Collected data
•••••
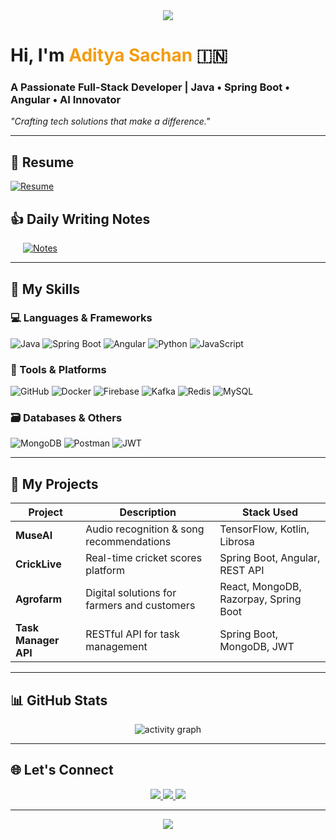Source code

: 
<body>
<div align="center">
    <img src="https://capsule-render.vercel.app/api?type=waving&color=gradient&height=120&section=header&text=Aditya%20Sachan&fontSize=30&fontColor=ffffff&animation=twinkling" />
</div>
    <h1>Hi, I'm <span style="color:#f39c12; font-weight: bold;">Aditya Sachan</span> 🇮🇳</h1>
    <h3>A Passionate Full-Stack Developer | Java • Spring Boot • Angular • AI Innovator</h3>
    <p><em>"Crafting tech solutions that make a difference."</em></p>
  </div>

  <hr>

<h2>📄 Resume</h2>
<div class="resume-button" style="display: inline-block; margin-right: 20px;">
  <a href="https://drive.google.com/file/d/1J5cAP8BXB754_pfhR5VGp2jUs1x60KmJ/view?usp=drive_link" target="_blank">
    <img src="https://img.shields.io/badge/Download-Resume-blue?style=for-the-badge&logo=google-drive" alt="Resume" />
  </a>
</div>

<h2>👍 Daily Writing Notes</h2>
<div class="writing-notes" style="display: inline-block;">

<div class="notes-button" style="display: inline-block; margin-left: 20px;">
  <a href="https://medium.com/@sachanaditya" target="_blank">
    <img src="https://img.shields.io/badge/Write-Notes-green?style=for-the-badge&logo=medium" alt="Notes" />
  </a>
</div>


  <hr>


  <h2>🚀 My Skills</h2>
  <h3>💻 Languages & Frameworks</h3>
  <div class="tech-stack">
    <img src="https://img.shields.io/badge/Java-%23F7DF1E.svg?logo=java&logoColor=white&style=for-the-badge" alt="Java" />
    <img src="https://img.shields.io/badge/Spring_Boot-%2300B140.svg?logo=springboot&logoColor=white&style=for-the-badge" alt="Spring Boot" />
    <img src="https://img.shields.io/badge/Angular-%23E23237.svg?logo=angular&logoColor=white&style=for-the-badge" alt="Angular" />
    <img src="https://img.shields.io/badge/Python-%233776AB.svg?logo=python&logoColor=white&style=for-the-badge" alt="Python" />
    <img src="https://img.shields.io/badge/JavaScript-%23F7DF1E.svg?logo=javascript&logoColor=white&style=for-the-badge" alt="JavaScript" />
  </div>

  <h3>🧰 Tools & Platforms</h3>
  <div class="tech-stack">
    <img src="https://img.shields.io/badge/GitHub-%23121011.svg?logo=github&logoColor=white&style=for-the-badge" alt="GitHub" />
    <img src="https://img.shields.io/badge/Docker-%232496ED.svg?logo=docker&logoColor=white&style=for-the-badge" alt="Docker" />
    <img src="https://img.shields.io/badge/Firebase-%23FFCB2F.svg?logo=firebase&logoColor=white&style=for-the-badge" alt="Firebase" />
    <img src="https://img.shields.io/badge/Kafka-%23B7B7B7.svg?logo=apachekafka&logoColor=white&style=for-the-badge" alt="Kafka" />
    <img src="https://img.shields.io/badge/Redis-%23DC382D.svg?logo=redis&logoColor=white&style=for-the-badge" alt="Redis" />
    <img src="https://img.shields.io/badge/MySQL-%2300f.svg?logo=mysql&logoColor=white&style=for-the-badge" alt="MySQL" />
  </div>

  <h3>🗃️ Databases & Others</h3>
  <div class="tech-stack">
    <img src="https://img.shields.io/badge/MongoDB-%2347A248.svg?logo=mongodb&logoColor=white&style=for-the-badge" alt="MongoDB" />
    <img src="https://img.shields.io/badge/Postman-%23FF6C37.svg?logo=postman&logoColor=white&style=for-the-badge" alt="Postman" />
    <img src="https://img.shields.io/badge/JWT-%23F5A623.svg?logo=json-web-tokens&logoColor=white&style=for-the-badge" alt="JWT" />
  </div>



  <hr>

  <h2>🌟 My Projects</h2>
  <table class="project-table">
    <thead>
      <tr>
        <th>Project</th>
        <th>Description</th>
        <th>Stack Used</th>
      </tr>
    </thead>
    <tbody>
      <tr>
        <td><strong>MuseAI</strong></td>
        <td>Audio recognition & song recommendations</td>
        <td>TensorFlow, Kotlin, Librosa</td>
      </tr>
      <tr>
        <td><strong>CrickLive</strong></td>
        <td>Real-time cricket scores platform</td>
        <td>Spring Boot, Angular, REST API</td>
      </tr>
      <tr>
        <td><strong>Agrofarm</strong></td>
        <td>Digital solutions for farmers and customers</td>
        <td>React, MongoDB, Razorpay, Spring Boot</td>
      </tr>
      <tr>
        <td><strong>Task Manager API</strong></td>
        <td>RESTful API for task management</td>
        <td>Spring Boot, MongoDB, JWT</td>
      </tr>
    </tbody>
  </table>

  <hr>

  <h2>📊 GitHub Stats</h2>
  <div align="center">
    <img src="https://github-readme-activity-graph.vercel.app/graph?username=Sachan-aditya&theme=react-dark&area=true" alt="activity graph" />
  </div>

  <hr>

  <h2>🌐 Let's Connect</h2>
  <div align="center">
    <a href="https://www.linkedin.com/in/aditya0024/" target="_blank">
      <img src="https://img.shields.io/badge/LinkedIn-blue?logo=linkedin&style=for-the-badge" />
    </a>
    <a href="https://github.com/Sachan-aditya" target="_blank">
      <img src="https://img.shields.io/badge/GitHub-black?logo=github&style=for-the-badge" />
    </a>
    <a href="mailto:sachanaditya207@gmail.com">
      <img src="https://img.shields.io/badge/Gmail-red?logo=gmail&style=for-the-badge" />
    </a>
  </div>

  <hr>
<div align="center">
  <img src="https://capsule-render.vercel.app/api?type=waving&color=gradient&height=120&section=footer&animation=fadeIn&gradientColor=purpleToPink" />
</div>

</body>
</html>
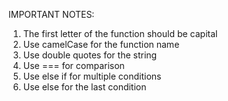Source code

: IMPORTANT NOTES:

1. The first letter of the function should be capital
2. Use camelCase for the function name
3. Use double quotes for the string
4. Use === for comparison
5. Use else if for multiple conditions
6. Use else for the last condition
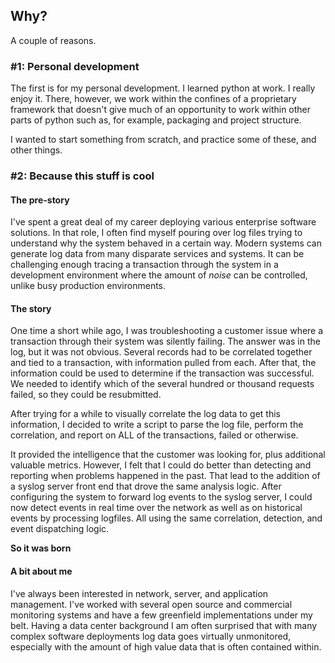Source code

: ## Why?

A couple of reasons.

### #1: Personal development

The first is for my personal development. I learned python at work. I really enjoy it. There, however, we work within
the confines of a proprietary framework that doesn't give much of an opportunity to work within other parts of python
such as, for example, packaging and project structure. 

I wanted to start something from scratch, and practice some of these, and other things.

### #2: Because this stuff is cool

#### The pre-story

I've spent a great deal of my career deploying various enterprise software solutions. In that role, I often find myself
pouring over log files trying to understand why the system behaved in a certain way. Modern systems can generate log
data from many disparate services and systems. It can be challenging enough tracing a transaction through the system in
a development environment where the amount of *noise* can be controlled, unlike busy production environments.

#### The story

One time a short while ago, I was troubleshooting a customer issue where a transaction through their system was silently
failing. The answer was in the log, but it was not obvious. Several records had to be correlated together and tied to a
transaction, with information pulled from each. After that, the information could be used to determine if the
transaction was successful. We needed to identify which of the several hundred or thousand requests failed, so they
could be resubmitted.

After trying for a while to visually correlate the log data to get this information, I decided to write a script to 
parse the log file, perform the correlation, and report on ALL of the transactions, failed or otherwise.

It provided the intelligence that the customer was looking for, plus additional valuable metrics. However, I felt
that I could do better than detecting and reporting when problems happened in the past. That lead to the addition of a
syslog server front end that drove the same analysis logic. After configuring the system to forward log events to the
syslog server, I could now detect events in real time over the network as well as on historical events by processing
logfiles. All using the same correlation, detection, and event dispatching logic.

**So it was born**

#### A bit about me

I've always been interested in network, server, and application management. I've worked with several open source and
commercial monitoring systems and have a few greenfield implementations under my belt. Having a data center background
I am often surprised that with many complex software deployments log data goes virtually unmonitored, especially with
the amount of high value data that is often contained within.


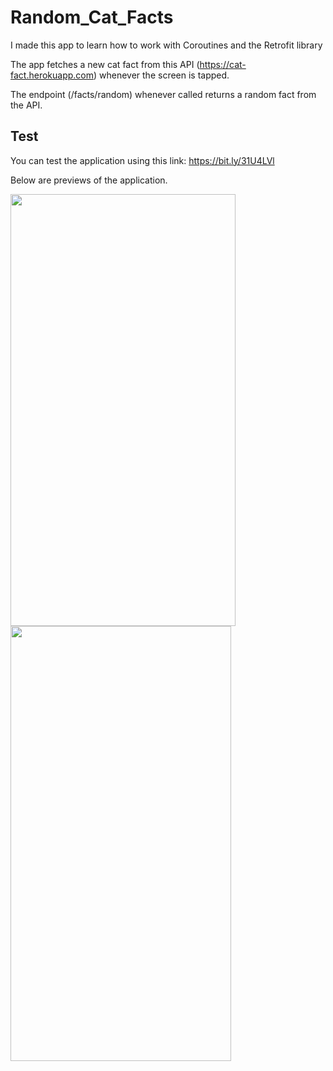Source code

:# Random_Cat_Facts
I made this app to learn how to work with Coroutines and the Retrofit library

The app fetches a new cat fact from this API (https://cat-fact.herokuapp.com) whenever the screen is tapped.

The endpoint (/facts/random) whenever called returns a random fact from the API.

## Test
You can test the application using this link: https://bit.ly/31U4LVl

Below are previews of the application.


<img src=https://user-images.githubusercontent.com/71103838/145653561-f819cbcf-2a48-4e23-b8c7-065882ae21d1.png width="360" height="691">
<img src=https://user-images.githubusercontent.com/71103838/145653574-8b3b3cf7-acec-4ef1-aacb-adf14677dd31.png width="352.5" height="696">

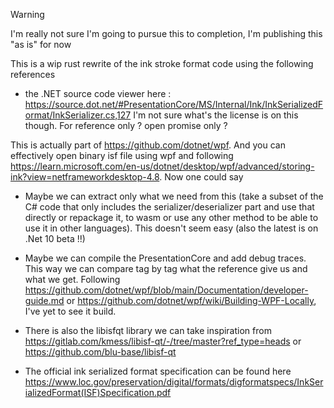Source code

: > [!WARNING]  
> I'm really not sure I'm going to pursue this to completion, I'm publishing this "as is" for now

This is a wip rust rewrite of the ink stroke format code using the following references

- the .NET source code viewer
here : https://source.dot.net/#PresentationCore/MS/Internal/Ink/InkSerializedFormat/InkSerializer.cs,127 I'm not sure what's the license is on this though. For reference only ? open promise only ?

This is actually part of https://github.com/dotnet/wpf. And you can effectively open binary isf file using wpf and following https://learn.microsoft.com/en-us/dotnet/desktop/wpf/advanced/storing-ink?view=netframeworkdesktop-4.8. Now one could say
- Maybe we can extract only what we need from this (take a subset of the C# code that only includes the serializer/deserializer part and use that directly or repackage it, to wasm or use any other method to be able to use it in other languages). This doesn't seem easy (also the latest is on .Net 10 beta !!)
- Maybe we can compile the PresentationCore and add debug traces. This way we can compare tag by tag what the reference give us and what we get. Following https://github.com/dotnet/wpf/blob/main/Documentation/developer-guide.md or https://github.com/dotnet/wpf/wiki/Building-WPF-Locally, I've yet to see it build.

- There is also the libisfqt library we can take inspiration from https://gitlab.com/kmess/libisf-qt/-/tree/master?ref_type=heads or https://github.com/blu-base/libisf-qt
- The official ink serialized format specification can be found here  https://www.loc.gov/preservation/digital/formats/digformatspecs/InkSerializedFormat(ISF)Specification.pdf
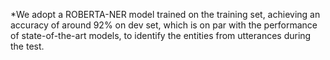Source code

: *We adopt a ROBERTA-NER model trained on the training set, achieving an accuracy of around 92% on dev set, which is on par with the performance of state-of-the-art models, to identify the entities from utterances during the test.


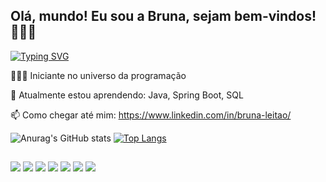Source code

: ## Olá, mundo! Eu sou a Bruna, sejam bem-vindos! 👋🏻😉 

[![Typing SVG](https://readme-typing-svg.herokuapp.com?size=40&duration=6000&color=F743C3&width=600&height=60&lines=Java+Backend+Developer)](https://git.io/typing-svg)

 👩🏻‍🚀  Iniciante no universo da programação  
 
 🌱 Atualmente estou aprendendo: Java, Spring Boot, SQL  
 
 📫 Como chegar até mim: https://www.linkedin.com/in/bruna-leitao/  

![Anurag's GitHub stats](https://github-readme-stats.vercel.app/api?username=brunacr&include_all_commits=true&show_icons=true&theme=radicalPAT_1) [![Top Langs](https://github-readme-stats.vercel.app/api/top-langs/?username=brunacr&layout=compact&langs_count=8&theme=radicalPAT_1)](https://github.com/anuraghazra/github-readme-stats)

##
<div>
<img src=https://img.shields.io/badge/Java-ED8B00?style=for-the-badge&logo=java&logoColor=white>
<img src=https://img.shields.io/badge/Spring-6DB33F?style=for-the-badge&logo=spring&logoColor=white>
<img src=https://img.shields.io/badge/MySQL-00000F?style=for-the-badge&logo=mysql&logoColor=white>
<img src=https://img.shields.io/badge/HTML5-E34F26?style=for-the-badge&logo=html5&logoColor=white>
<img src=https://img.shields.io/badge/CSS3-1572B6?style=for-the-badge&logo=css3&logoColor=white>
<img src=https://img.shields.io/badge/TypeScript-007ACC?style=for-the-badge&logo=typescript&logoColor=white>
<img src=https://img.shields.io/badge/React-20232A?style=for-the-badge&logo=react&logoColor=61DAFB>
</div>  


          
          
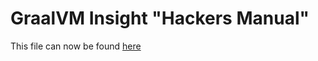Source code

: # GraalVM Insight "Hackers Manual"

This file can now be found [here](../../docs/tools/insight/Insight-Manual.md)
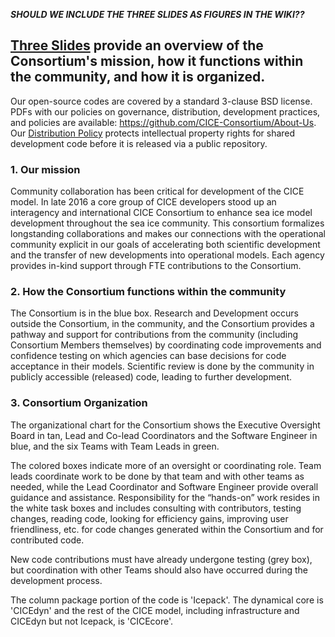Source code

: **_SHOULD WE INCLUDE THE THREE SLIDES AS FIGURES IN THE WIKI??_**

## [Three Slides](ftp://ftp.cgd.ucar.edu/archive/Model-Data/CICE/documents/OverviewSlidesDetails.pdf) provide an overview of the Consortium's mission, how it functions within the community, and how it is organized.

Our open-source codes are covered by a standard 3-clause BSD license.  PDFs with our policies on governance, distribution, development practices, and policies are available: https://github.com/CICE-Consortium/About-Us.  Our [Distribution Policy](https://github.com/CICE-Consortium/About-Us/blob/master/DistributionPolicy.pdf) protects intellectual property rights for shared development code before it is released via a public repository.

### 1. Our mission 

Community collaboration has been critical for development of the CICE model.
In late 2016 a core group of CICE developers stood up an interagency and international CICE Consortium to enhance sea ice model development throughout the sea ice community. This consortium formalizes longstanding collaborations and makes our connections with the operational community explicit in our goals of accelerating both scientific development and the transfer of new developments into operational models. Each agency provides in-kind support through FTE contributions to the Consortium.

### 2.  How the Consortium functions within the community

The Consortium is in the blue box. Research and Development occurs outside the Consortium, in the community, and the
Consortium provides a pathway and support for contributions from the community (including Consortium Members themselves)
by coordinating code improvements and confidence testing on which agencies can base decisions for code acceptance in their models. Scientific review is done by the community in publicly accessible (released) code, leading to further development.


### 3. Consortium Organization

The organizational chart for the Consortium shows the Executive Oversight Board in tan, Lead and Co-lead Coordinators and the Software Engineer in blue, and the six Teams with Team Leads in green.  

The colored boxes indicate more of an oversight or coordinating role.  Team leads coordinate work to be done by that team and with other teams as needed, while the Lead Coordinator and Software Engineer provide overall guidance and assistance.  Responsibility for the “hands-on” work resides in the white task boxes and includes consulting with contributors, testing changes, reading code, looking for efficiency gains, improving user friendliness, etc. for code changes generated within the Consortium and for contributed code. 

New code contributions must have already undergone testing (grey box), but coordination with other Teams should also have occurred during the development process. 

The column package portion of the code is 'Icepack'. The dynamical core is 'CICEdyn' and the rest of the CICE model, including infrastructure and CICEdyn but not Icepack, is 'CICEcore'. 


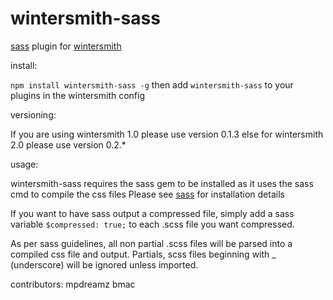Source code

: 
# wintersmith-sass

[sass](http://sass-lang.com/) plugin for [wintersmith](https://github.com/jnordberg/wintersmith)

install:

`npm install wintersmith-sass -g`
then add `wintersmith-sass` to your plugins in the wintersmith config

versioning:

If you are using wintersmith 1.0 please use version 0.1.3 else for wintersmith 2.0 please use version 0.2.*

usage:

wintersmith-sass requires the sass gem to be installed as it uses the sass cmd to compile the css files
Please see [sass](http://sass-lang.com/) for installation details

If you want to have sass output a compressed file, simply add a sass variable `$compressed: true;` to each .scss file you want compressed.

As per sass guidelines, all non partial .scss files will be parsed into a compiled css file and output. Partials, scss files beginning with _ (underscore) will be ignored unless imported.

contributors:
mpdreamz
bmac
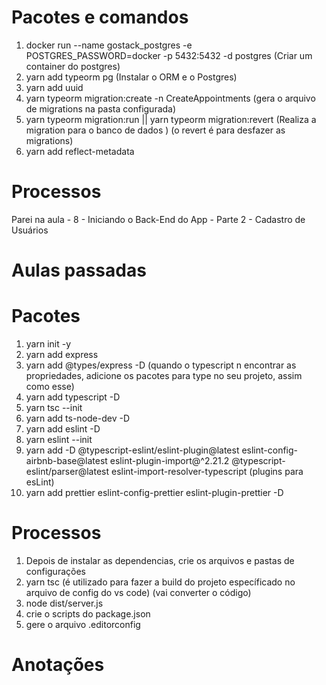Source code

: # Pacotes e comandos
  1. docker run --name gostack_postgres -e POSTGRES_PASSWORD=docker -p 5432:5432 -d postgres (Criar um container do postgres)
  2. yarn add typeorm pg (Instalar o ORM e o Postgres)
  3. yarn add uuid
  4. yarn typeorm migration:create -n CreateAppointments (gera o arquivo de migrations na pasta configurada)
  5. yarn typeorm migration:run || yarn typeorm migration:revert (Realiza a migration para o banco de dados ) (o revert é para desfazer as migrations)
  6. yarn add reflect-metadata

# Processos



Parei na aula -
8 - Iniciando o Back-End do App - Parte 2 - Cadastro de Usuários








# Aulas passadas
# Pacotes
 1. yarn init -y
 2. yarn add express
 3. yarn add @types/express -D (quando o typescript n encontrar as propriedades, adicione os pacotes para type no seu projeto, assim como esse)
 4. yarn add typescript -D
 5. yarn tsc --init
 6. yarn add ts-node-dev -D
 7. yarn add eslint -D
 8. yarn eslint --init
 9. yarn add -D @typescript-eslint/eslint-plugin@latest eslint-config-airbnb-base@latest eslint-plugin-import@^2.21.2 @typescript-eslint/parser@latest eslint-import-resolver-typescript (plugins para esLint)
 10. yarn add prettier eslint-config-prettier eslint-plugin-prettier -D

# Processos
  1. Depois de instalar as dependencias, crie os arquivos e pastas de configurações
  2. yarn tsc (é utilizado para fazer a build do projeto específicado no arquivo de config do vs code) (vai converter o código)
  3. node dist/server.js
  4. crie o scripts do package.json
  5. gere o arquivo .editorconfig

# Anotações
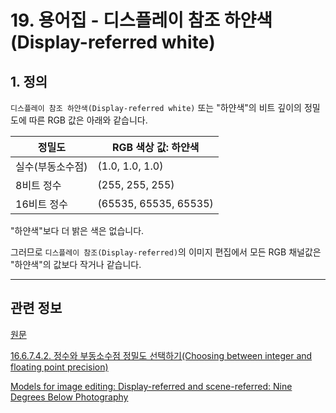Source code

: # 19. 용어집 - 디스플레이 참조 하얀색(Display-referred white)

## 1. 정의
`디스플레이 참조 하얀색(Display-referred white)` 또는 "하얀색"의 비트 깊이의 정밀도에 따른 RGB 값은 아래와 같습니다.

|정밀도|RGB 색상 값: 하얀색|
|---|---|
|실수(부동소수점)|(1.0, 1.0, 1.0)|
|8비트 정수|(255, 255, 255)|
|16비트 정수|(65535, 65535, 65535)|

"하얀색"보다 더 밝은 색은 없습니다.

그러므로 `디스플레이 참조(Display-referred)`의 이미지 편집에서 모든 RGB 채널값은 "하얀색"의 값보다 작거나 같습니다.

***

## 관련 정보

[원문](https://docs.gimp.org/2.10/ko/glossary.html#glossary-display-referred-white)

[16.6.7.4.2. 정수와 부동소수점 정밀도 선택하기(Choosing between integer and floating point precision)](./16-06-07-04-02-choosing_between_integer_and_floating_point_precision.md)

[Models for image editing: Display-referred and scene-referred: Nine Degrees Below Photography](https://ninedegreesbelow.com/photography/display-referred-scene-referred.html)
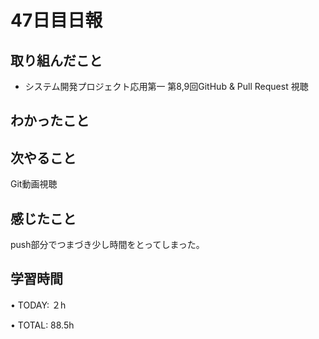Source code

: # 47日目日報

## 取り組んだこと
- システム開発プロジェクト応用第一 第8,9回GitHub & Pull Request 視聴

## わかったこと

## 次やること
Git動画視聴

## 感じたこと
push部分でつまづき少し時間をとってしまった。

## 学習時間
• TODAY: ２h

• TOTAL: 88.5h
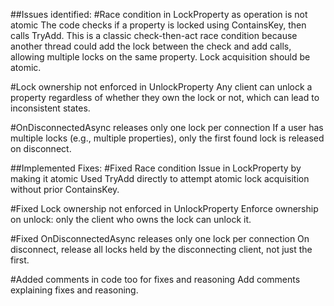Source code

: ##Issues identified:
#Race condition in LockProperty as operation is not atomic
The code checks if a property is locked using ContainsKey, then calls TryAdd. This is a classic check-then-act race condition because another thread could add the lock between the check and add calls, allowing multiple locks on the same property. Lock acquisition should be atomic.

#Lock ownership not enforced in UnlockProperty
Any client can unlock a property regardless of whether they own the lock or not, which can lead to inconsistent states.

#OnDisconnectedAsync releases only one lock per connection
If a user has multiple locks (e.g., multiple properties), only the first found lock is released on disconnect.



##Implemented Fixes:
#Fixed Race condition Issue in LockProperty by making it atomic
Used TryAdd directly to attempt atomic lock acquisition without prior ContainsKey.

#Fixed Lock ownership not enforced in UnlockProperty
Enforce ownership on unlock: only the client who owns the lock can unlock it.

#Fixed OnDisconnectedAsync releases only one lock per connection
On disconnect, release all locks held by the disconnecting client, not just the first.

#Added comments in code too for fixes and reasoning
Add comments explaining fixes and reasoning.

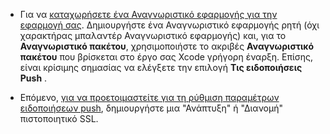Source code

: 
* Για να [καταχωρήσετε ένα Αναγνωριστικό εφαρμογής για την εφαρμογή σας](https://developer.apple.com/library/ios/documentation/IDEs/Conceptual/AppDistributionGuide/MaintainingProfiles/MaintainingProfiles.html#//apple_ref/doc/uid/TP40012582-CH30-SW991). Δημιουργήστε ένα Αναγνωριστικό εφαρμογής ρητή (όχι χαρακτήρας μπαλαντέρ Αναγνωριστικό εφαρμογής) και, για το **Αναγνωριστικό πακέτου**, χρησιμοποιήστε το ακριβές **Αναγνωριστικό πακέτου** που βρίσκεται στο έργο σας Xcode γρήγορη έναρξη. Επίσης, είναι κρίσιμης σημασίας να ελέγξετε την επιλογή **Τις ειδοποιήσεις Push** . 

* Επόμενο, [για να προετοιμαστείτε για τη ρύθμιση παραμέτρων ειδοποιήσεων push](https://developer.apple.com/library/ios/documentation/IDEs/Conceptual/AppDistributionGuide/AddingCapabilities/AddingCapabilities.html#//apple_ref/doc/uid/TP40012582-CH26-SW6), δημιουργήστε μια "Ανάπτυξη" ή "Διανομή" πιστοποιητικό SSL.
•••••
TASK TO COMPLETE: In how many lines above does the word "medium" appear? Answer with only the number.

RESPONSE BOX: 2